WASHINGTON -- Representative Dick Zimmer, a freshman Republican, rose before the House for his maiden speech with a wry observation.
"I had hoped that my first speech on the floor of Congress could be on a less contentious subject -- like balancing the federal budget," he told his new colleagues.
Instead Mr. Zimmer, fresh from fiscal matters in the New Jersey Senate, helped send the United States into war.
"I voted on war, and I'm still asking pages how to get to the Rayburn Office Building," said Mr. Zimmer, still bewildered by the past week's rush of events. "It's been a dream-like experience."
Congressmen who have been here for decades said the decision on military action against the forces of Saddam Hussein was the most important and wrenching vote of their careers. But for the 44 freshman members, it was among their first yea-or-nay decisions.
"Most freshman congressmen will never remember the first vote they cast," Representative William Jefferson, D-La., told his hometown newspaper, the New Orleans Times-Picayune. "But our class [of freshmen] will never forget."
"These guys came in, and on the first day had some very, very tough decisions," said Representative Steny H. Hoyer, Md.-5th, chairman of the Democratic Caucus, the organization of all House Democrats. "Tough questions were being raised."
Freshman members find themselves reeling in the midst of a capital consumed with war. "There's enough confusion," said Representative Wayne T. Gilchrest, R-Md.-1st. "This just added to the confusion."
Hundreds of war-related calls and letters have flooded congressional offices, but many of the new lawmakers, including Mr. Zimmer and Representative Thomas H. Andrews, D-Maine, still do not have a full staff to handle the load.
As a member of the first post-Cold War Congress, Mr. Andrews said he had hoped to use defense spending savings -- the so-called "peace dividend" -- to deal with the pressing needs of education and health care. "The atmosphere of opportunity and hope, and a new beginning outside of
war . . . it's gone," he said. "The 'peace dividend' is a memory."
Mr. Zimmer had expected to delve into fiscal matters and environmental issues, while Representative Barbara-Rose Collins of Michigan had planned to use her new office to aid in the inner-city problems of Detroit.

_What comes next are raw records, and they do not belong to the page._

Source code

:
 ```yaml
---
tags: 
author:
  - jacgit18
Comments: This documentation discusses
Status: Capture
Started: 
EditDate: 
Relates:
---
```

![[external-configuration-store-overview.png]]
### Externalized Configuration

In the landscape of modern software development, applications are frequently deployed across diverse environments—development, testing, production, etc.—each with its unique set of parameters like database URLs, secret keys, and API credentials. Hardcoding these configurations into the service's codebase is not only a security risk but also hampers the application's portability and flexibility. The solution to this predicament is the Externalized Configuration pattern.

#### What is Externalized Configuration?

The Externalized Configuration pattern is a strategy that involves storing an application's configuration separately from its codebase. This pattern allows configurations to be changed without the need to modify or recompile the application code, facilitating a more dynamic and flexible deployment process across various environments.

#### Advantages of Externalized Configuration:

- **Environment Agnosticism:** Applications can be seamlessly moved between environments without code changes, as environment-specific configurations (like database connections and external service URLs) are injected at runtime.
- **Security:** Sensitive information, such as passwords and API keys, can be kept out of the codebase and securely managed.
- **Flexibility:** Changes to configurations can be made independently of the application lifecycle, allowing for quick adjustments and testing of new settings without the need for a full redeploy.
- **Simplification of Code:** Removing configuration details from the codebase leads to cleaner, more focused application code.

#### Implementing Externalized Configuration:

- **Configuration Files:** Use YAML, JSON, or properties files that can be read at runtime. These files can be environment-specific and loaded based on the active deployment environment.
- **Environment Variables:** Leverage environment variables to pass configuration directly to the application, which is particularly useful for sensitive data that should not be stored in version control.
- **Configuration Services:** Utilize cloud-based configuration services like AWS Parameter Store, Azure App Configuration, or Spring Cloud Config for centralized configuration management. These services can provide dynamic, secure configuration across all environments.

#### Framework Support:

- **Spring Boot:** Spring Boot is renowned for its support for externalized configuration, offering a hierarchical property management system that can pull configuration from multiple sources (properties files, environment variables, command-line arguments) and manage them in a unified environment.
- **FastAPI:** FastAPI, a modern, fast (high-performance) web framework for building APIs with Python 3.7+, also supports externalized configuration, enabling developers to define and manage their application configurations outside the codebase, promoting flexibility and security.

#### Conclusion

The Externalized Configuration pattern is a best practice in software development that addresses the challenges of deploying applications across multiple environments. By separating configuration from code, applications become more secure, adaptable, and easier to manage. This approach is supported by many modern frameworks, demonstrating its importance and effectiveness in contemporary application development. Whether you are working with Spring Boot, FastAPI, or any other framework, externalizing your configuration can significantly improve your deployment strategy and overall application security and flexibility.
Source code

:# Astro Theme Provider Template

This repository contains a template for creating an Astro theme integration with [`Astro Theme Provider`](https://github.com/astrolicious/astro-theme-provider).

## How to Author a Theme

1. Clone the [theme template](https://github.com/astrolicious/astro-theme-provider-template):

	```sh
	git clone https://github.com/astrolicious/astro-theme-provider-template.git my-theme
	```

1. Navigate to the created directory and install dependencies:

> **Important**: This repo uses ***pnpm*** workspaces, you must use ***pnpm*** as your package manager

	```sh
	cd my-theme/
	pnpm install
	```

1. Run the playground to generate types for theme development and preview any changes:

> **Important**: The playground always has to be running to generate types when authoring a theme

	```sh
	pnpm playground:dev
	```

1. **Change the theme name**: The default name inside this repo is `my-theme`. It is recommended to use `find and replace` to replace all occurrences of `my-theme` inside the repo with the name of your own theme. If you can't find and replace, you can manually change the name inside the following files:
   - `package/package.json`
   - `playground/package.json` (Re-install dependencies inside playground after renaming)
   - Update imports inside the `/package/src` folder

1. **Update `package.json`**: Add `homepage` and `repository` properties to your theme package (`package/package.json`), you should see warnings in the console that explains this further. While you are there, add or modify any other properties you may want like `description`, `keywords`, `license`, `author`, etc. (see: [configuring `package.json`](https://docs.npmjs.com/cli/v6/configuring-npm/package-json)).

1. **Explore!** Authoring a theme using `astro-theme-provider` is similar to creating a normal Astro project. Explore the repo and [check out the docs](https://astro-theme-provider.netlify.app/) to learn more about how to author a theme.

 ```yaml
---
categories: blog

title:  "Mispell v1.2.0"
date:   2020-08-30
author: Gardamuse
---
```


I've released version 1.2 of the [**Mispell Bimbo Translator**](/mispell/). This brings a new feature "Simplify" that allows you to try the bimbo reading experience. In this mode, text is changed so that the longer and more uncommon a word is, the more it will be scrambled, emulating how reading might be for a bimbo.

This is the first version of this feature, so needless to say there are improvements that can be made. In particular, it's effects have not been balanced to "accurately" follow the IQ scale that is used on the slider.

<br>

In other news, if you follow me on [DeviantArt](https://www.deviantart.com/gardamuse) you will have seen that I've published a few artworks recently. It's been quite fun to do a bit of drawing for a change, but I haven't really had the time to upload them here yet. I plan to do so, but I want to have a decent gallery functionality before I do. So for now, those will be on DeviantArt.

But discussion among lawmakers has mostly been of Scuds and Patriots and "collateral damage," from Pentagon briefings. "The whole institution has ground to a halt," said Representative Scott L. Klug, R-Wis.
"This is part of everything I'm doing here. There's a cloud over the office, over the Capitol," said Mr. Andrews, who is organizing a meeting of freshman lawmakers to discuss the gulf war.
Interestingly, it is freshmen who are among the leaders of the opposition to the fighting. They include the Senate's only new member -- Democrat Paul Wellstone of Minnesota -- along with Representatives Bernard Sanders, a Socialist and Independent from Vermont, and Representative Maxine Waters, D-Calif.
Mr. Sanders and Mrs. Waters were among only six House members who voted against a resolution backing the troops and the president.
"If it was wrong to go to war before, it is no less wrong now that war has begun," Mrs. Waters declared. "The commission of an immoral act does not remedy its immorality."
Several freshman members said the experiences of the last two weeks have produced a strong bond among them. Mr. Klug recalled sitting up late with several of his new colleagues just before the House vote authorizing war.
"I think it brought a lot of us closer together," he said.
Others say the ensuing conflict has also made them more confident of their initial decision on war or sanctions.
Representative Robert E. Andrews, a freshman Democrat from New Jersey, acknowledged that the weight of war was a heavy one for the new lawmakers. But subsequent events have put it in perspective.
"It was a very difficult decision [to authorize war] -- that's what we're here to do," said Mr. Andrews, whose district includes the home county of Navy Lt. Jeffrey N. Zaun, the swollen and bruised POW who has appeared on Iraqi TV. "It's a hell of a lot more difficult to go in and fight it."